What is needed — Work through the lines of the material below, note those with the word "html", and give their number, nothing else.

*** Opening of Source material ***

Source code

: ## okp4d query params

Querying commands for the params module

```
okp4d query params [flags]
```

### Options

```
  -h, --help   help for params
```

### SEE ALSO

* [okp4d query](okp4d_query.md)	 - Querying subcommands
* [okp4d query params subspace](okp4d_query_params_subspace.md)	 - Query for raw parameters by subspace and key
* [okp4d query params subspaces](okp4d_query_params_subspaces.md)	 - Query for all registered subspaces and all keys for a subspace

*** Close of Source material ***
*** Opening of Source material ***

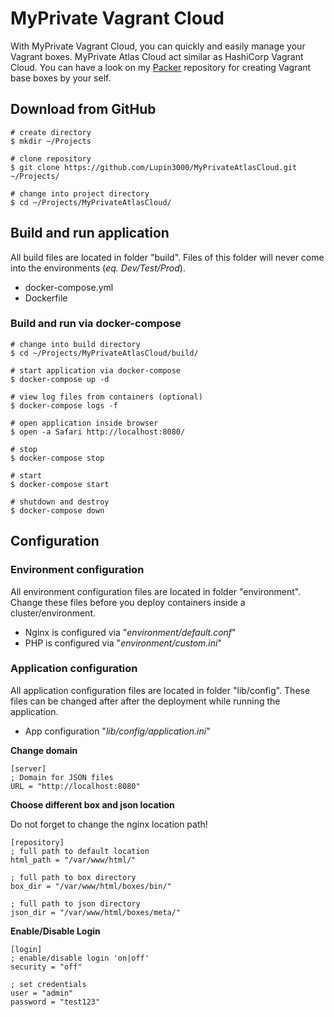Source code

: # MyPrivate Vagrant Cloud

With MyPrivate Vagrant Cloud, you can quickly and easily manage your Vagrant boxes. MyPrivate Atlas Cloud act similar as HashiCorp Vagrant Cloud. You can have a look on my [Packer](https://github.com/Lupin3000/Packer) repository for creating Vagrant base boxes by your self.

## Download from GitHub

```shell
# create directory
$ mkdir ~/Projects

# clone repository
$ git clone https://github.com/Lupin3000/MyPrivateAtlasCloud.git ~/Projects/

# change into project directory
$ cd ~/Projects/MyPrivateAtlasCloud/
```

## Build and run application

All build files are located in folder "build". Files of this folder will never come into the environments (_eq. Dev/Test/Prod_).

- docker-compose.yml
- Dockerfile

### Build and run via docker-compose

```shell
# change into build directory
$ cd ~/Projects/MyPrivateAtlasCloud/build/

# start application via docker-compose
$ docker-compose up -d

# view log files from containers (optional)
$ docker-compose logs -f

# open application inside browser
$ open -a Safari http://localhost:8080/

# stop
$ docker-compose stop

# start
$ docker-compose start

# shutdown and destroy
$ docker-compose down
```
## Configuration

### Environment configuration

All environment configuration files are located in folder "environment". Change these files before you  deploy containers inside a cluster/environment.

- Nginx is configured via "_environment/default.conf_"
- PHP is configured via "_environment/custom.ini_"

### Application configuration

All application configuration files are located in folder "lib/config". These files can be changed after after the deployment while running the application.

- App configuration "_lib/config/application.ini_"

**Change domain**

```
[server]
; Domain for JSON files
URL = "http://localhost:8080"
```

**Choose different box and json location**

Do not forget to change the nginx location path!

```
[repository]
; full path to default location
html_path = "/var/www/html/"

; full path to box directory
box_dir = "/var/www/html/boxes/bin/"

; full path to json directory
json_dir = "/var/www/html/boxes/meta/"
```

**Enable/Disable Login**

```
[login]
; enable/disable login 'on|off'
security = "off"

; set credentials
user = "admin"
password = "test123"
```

*** Close of Source material ***

The answer — 3